**Task instructions**: Beginning with the first line below, please restate each line exactly, down to and including the line containing "节；这些边界把前端变长输入接入可管理的图执行区间。".
*** Excerpted data Section Begins ***
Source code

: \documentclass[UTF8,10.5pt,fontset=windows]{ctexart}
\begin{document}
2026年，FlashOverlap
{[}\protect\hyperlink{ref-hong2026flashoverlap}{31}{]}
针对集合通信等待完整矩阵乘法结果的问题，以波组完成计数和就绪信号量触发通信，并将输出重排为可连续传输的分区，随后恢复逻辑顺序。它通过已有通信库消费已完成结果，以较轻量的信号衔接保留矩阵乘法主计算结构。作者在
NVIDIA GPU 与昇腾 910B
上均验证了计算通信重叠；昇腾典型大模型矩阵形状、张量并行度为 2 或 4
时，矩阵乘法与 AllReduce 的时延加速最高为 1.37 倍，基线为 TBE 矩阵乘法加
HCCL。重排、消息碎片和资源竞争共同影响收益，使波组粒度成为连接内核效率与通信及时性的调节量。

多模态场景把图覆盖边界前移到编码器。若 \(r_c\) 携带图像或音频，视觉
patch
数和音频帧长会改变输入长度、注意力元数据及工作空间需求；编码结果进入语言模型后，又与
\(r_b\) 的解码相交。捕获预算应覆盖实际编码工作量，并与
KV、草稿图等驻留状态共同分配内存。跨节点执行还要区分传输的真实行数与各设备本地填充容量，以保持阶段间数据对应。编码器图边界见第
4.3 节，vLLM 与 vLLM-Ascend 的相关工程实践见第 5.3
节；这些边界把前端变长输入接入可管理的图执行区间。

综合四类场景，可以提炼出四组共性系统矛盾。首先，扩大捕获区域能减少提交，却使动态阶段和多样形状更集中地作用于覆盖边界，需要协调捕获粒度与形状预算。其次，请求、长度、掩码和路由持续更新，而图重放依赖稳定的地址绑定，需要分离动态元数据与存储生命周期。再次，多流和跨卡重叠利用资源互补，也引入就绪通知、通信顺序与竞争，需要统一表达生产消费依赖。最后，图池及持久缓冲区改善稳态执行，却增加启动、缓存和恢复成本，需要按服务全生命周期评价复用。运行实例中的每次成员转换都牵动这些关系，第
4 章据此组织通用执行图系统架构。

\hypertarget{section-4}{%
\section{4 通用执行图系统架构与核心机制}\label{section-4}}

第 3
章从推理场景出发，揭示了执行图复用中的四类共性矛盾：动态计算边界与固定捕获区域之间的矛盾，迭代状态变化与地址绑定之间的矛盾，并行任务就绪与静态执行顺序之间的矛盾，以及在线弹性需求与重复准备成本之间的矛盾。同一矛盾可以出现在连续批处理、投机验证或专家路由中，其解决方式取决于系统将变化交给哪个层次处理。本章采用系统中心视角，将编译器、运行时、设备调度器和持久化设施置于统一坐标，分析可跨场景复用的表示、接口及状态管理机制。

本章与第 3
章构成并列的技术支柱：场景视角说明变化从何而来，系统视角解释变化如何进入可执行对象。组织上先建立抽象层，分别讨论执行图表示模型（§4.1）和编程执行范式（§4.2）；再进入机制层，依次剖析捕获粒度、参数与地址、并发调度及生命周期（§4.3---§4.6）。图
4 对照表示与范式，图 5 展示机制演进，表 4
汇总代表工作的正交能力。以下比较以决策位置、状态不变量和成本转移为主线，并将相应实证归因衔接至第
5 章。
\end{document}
*** Excerpted data Section Ends ***
**Response for this exercise**:
Source code

: \documentclass[UTF8,10.5pt,fontset=windows]{ctexart}
\begin{document}
2026年，FlashOverlap
{[}\protect\hyperlink{ref-hong2026flashoverlap}{31}{]}
针对集合通信等待完整矩阵乘法结果的问题，以波组完成计数和就绪信号量触发通信，并将输出重排为可连续传输的分区，随后恢复逻辑顺序。它通过已有通信库消费已完成结果，以较轻量的信号衔接保留矩阵乘法主计算结构。作者在
NVIDIA GPU 与昇腾 910B
上均验证了计算通信重叠；昇腾典型大模型矩阵形状、张量并行度为 2 或 4
时，矩阵乘法与 AllReduce 的时延加速最高为 1.37 倍，基线为 TBE 矩阵乘法加
HCCL。重排、消息碎片和资源竞争共同影响收益，使波组粒度成为连接内核效率与通信及时性的调节量。

多模态场景把图覆盖边界前移到编码器。若 \(r_c\) 携带图像或音频，视觉
patch
数和音频帧长会改变输入长度、注意力元数据及工作空间需求；编码结果进入语言模型后，又与
\(r_b\) 的解码相交。捕获预算应覆盖实际编码工作量，并与
KV、草稿图等驻留状态共同分配内存。跨节点执行还要区分传输的真实行数与各设备本地填充容量，以保持阶段间数据对应。编码器图边界见第
4.3 节，vLLM 与 vLLM-Ascend 的相关工程实践见第 5.3
节；这些边界把前端变长输入接入可管理的图执行区间。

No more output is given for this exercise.